In [1]:
import nltk
nltk.download("treebank")
nltk.download("cmudict")
nltk.download("brown")
nltk.download("movie_reviews")

[nltk_data] Downloading package treebank to /Users/niki/nltk_data...
[nltk_data]   Package treebank is already up-to-date!
[nltk_data] Downloading package cmudict to /Users/niki/nltk_data...
[nltk_data]   Package cmudict is already up-to-date!
[nltk_data] Downloading package brown to /Users/niki/nltk_data...
[nltk_data]   Package brown is already up-to-date!
[nltk_data] Downloading package movie_reviews to
[nltk_data]     /Users/niki/nltk_data...
[nltk_data]   Package movie_reviews is already up-to-date!


True

In [2]:
from nltk.corpus import treebank,cmudict,brown,movie_reviews

## POS ambiguity

iterate through the Penn treebank corpus and count the number of times the word "fight" appears as a noun (the POS starts with NN) or a verb (starts with VB)

In [3]:
verb_count = 0
noun_count = 0

for word, POS in brown.tagged_words():
    if word.lower()=="fight":
        if POS.startswith("NN"):
            noun_count +=1
        elif POS.startswith("VB"):
            verb_count+=1
    
print(verb_count)
print(noun_count)



43
55


a dictionary of dictionaries which contains information about how often different POS appear for all the words in the corpus

In [4]:
sub_dict={}
POS_tag_lexicon = {}
for word, POS in brown.tagged_words():
    word=word.lower()
    POS=POS[:2]
    if word not in POS_tag_lexicon:
        POS_tag_lexicon[word]= {}
    sub_dict = POS_tag_lexicon[word]
    sub_dict[POS]= sub_dict.get(POS, 0) + 1
    
    
print(POS_tag_lexicon["fight"])

{'NN': 55, 'VB': 43}


### Homophones

The CMU pronouncing dictionary, which is accessible using NLTK, contains information about the pronounciation of words.
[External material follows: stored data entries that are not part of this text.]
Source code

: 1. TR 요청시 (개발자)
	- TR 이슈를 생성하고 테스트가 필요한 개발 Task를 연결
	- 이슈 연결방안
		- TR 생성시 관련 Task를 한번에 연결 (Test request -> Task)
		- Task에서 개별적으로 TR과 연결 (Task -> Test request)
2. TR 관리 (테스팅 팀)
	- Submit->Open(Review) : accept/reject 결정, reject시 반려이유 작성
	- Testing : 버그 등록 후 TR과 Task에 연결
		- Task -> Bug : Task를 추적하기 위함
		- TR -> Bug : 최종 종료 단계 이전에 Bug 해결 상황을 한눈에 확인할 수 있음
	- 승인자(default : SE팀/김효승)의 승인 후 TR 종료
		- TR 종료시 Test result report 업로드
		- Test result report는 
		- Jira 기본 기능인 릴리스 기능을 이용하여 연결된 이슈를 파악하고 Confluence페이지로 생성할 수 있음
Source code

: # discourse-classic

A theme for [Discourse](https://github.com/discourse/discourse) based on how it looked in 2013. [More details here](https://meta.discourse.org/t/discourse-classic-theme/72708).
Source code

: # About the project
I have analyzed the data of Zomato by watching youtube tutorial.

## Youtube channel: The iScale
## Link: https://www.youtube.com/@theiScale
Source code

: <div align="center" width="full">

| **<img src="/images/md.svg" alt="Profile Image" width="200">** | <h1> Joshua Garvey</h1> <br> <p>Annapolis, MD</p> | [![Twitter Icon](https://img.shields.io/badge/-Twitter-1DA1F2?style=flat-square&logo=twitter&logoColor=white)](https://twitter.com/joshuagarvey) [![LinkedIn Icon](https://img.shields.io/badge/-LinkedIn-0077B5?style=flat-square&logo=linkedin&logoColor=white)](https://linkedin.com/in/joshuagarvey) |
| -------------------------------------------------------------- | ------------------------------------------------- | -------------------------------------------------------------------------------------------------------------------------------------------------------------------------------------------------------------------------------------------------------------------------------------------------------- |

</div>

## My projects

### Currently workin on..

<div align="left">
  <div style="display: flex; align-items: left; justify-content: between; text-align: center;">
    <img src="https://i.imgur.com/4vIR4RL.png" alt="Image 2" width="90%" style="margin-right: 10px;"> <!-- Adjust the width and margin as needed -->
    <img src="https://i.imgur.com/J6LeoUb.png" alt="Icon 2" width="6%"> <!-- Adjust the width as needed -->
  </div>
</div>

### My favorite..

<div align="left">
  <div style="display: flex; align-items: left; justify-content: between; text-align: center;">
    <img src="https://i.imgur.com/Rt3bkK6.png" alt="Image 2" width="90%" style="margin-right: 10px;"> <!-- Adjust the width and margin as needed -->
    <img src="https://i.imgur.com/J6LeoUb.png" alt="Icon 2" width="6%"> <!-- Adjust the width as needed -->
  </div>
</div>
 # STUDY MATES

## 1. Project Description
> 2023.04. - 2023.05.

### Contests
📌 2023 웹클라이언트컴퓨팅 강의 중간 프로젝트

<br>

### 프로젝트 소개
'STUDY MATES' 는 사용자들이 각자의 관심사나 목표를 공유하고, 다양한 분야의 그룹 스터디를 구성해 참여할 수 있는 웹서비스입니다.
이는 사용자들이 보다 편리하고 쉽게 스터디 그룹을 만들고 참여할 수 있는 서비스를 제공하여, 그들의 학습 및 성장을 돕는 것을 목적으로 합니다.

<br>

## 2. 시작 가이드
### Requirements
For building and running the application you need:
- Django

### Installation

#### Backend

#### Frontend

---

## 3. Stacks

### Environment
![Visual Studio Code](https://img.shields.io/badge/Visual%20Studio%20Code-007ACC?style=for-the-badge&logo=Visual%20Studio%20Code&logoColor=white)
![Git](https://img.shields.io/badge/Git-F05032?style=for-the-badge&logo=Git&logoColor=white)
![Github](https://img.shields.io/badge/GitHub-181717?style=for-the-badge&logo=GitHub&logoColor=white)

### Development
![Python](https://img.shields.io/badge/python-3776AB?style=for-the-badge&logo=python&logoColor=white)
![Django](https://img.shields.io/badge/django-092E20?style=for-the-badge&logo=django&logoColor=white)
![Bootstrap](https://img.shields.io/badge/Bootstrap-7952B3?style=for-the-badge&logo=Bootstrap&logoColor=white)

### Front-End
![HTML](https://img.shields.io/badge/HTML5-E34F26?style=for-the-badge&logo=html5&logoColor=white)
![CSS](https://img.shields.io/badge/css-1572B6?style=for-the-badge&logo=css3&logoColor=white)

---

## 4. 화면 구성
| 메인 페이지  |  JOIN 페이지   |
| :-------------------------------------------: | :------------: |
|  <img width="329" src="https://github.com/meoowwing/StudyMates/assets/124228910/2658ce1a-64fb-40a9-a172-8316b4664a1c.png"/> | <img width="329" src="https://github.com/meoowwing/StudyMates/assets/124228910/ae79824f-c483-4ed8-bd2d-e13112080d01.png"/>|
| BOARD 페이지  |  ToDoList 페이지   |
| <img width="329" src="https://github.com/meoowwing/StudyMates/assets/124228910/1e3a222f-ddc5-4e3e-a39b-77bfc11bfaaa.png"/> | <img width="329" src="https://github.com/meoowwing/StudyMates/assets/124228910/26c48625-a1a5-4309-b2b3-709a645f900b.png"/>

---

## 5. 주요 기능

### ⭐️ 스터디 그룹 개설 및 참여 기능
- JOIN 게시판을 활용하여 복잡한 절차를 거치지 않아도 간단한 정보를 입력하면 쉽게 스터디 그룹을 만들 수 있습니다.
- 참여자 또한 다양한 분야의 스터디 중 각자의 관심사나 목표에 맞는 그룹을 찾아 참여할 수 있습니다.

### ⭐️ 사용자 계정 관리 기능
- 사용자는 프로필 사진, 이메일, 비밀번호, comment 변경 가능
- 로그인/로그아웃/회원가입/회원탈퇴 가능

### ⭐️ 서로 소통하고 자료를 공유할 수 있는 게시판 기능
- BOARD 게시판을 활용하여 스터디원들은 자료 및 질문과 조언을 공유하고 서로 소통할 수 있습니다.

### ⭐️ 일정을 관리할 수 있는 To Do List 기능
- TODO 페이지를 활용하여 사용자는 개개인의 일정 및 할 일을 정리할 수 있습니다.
It is a dictionary whose keys are word types and whose values are lists of pronounciations 

 iterate through the lexicon and remember which pronounciations you have seen (in a set); when you run into a pronounciation you have already seen, add it to your set of duplicates.

In [5]:
p_dict = cmudict.dict() # p_dict is a Python dictionary
tot_set=set()
duplicate_set = set()
for word, pronounciations in p_dict.items():
    for i in pronounciations:
        pronounciation= " ".join(i)
        if pronounciation in tot_set:
            duplicate_set.add(pronounciation)
        tot_set.add(pronounciation)
        
print(len(duplicate_set))

12827


percentage of word tokens in the English language which are homophones.

In [8]:
homophones = set()
for word, pronounciations in p_dict.items():
    for i in pronounciations:
        pronounciation= " ".join(i)
        if pronounciation in duplicate_set:
            homophones.add(word)

            
total_tokens = 0
homophone_tokens = 0
for word, values in brown.tagged_words():
    word=word.lower()
    if word in homophones:
        homophone_tokens+=1
    total_tokens+=1
    tot_set.add(word)
    
percent_homophone = homophone_tokens/total_tokens
print(percent_homophone)

0.36493448111940147


### Comparing genres 

finding words which appear considerably more often in one that the other genre

In [9]:
def get_count_dict(genre):
    '''count how often words appear in genres of the brown corpus, return dictionary of counts'''
    count_dict = {}
    # your code here
    temp_count_dict = {}
    for word in brown.words(categories=genre):
        word = word.lower()
        temp_count_dict[word] = temp_count_dict.get(word,0) + 1
    
    for word,count in temp_count_dict.items():
        if count >= 3:
            count_dict[word] = count
    # your code here
    return count_dict